IBM CEO Virginia Rometty reflected on changes to the Chinese technology market when she spoke at the China Development Forum in Beijing earlier this year. In an article published in China Daily, Rometty is quoted as saying: "If you're a country, as China is, of 1.3 billion people, you would want an IT industry as well. I think some firms find that perhaps frightening. We, though, at IBM ... find that to be a great opportunity."
Is this really a "great opportunity" for IBM? When IBM shares its technology with Chinese firms who then make products built, in part, on IBM technology, does this put IBM in a better business position compared to the days when the company wasn't required to partner with Chinese original equipment manufacturers (OEMs) to put IBM equipment into Chinese customers?
Today, IBM is helping China build a new IT infrastructure spurred on by the Chinese government's implementation of tighter restrictions on foreign technology. These limitations, placed particularly in the banking sector, has caused companies such as IBM to rethink their supply chains as they find new ways to sell their products in China.
IBM's approach is to participate in a series of initiatives that promote relationships with Chinese companies that are aligned with IBM's focus on data, cloud, social, mobile and security.
For example, one of its initiatives is with Teamsun, a Beijing-based company, that IBM has teamed with to provide "a partial blueprint of its higher-end servers and the software that runs on them," a New York Times article reported.
Teamsun, an IT products and services company serving Greater China and Southeast Asia, offers various types of products such as server, storage, network, security, communications, software, backup and OEM services.

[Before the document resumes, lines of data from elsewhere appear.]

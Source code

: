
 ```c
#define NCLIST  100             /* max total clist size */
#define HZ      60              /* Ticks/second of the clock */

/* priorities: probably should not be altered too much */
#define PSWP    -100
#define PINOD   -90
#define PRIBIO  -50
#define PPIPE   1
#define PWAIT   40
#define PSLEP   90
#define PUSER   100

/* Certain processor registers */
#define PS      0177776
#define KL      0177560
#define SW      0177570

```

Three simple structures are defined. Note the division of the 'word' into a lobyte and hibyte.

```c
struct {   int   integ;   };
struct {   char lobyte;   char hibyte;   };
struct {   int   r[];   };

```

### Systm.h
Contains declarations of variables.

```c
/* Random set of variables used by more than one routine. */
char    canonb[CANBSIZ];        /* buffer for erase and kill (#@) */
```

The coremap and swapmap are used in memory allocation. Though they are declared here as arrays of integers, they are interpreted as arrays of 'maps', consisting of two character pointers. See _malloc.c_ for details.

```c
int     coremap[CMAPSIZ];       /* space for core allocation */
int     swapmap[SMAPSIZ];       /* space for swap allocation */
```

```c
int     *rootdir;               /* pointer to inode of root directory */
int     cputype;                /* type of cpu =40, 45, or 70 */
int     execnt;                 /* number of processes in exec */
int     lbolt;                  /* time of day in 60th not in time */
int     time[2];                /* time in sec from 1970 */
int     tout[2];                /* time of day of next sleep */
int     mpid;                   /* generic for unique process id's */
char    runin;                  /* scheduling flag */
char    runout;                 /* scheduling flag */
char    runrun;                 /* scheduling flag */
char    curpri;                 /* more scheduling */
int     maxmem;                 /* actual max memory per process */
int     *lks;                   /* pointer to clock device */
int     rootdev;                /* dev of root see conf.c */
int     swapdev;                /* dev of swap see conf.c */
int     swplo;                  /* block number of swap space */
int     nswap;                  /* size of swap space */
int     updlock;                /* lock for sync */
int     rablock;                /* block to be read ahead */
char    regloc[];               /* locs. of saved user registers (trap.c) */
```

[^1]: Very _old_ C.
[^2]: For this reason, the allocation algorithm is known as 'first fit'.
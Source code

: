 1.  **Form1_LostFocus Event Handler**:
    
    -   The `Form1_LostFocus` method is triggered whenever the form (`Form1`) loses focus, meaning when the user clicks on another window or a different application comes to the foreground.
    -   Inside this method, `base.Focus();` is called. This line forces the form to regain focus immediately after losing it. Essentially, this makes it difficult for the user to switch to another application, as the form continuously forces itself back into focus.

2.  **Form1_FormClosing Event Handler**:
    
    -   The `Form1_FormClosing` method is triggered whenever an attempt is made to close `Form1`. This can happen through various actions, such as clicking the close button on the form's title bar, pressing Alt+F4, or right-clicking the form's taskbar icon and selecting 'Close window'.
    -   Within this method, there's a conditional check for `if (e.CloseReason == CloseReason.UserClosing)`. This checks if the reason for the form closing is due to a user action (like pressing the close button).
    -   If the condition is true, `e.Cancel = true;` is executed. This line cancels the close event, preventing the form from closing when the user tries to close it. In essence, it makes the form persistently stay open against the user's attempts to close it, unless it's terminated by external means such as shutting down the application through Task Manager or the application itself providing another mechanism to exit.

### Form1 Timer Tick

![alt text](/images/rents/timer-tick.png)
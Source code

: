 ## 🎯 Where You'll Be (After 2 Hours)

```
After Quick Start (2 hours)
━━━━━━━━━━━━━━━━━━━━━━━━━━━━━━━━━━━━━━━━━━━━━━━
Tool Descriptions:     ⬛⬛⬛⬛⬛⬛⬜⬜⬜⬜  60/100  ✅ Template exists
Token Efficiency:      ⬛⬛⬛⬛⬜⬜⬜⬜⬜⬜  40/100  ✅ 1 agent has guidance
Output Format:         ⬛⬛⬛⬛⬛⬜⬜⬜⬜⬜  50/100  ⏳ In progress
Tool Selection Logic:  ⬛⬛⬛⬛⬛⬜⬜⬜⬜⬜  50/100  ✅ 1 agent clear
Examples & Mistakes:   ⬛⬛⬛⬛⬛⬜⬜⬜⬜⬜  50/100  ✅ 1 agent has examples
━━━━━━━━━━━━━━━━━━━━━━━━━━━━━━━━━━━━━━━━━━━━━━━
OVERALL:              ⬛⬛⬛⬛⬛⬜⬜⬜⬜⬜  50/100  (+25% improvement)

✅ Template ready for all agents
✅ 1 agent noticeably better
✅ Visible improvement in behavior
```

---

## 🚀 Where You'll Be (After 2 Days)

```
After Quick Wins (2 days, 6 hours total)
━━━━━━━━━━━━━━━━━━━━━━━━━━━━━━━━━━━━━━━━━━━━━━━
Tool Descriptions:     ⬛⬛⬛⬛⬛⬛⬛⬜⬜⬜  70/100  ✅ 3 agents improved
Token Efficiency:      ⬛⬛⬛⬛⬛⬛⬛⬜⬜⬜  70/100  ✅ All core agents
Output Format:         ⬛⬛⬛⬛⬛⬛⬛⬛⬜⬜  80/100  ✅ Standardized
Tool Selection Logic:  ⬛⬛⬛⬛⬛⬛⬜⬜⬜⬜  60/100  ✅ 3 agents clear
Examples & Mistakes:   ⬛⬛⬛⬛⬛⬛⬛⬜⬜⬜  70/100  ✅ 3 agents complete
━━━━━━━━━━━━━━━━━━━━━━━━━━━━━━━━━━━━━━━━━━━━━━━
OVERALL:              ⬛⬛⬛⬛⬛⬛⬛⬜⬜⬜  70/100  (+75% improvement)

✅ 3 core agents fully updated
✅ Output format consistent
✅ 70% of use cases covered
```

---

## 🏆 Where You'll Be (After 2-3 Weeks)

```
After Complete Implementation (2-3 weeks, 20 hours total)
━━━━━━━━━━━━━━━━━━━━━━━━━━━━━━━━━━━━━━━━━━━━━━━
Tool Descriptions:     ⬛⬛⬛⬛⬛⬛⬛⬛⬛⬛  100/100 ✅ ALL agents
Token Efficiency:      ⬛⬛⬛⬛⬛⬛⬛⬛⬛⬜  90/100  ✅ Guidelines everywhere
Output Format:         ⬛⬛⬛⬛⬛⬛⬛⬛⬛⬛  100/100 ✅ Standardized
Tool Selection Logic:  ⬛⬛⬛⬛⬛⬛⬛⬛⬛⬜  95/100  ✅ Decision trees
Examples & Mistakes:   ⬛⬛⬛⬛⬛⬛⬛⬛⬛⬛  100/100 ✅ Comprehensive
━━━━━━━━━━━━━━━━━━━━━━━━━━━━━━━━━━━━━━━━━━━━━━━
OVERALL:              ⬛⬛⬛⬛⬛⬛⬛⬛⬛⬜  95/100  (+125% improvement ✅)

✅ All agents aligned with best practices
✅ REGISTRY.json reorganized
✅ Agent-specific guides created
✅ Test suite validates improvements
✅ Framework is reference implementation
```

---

In Teamsun, IBM has found a Chinese partner with the technological capabilities that IBM can piggyback on as it creates new computer hardware and software running on IBM technology that it hopes will be approved for use by Chinese authorities in key industries.
IBM's effort to incorporate its technology into Chinese products comes at a time when the company is changing course, moving away from low-profit segments of its business such as cash registers, semiconductors and low-end servers in favour of high-value solutions such as security software and cloud services. This transition has been painful, a fact that is reflected, in part, by the company posting three years of declining revenues.
Making matters worse, IBM's is smarting from recently introduced measures to the bank-technology rules and a proposed counter-terrorism law that calls for the development of Chinese technology that come with "secure and controllable" features.